** MATERIAL FOR THE TASK follows **

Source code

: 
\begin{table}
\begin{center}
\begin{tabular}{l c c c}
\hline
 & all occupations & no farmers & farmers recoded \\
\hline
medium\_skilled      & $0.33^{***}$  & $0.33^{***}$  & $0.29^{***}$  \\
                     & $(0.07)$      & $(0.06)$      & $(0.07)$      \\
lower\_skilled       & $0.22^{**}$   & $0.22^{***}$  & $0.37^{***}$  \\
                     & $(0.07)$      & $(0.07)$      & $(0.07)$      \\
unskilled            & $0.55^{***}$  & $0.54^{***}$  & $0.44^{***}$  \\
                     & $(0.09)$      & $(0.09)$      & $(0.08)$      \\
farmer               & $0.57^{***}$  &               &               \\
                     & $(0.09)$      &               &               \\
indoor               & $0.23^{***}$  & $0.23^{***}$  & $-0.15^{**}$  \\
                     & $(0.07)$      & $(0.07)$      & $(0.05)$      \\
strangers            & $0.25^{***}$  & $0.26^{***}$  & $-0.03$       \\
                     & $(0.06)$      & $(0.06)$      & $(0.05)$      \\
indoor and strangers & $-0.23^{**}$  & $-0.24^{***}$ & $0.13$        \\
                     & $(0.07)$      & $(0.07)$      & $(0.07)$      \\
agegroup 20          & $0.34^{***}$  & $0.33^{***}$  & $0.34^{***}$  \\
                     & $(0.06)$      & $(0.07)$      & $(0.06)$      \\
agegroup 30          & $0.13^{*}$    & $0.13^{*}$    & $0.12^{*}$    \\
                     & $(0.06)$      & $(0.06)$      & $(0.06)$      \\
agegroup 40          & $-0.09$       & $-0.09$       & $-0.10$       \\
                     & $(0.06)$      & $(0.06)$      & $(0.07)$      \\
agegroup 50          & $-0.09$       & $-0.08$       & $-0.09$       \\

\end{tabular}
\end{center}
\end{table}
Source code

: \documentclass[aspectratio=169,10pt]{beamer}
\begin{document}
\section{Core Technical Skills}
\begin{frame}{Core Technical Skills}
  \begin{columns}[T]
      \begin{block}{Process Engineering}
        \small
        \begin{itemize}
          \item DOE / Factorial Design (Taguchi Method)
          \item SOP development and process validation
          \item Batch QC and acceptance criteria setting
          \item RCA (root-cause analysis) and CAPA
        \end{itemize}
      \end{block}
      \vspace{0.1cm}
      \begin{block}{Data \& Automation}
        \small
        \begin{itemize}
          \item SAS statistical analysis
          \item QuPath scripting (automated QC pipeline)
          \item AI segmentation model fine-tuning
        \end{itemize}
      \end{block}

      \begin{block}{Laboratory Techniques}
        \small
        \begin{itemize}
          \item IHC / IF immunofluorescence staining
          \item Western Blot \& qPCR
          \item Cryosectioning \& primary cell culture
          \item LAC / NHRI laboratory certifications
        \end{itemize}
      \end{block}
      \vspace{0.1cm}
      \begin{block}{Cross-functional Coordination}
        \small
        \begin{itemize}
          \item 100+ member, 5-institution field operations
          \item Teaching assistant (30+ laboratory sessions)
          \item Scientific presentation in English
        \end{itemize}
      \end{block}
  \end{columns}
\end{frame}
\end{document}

** End of MATERIAL FOR THE TASK **

- AIM OF THE TASK -
Would you set down every record again, exactly as it appears above?

- ANSWER AREA -
Source code

: 
\begin{table}
\begin{center}
\begin{tabular}{l c c c}
\hline
 & all occupations & no farmers & farmers recoded \\
\hline
medium\_skilled      & $0.33^{***}$  & $0.33^{***}$  & $0.29^{***}$  \\
                     & $(0.07)$      & $(0.06)$      & $(0.07)$      \\
lower\_skilled       & $0.22^{**}$   & $0.22^{***}$  & $0.37^{***}$  \\
                     & $(0.07)$      & $(0.07)$      & $(0.07)$      \\
unskilled            & $0.55^{***}$  & $0.54^{***}$  & $0.44^{***}$  \\
                     & $(0.09)$      & $(0.09)$      & $(0.08)$      \\
farmer               & $0.57^{***}$  &               &               \\
                     & $(0.09)$      &               &               \\
indoor               & $0.23^{***}$  & $0.23^{***}$  & $-0.15^{**}$  \\
                     & $(0.07)$      & $(0.07)$      & $(0.05)$      \\
strangers            & $0.25^{***}$  & $0.26^{***}$  & $-0.03$       \\
                     & $(0.06)$      & $(0.06)$      & $(0.05)$      \\
indoor and strangers & $-0.23^{**}$  & $-0.24^{***}$ & $0.13$        \\
                     & $(0.07)$      & $(0.07)$      & $(0.07)$      \\
agegroup 20          & $0.34^{***}$  & $0.33^{***}$  & $0.34^{***}$  \\
                     & $(0.06)$      & $(0.07)$      & $(0.06)$      \\
agegroup 30          & $0.13^{*}$    & $0.13^{*}$    & $0.12^{*}$    \\
                     & $(0.06)$      & $(0.06)$      & $(0.06)$      \\
agegroup 40          & $-0.09$       & $-0.09$       & $-0.10$       \\
                     & $(0.06)$      & $(0.06)$      & $(0.07)$      \\
agegroup 50          & $-0.09$       & $-0.08$       & $-0.09$       \\

\end{tabular}
\end{center}
\end{table}
Source code

: \documentclass[aspectratio=169,10pt]{beamer}
\begin{document}
\section{Core Technical Skills}
\begin{frame}{Core Technical Skills}
  \begin{columns}[T]
      \begin{block}{Process Engineering}
        \small
        \begin{itemize}
          \item DOE / Factorial Design (Taguchi Method)
          \item SOP development and process validation
          \item Batch QC and acceptance criteria setting
          \item RCA (root-cause analysis) and CAPA
        \end{itemize}
      \end{block}
      \vspace{0.1cm}
      \begin{block}{Data \& Automation}
        \small
        \begin{itemize}
          \item SAS statistical analysis
          \item QuPath scripting (automated QC pipeline)
          \item AI segmentation model fine-tuning
        \end{itemize}
      \end{block}

      \begin{block}{Laboratory Techniques}
        \small
        \begin{itemize}
          \item IHC / IF immunofluorescence staining
          \item Western Blot \& qPCR
          \item Cryosectioning \& primary cell culture
          \item LAC / NHRI laboratory certifications
        \end{itemize}
      \end{block}
      \vspace{0.1cm}
      \begin{block}{Cross-functional Coordination}
        \small
        \begin{itemize}
          \item 100+ member, 5-institution field operations
          \item Teaching assistant (30+ laboratory sessions)
          \item Scientific presentation in English
        \end{itemize}
      \end{block}
  \end{columns}
\end{frame}
\end{document}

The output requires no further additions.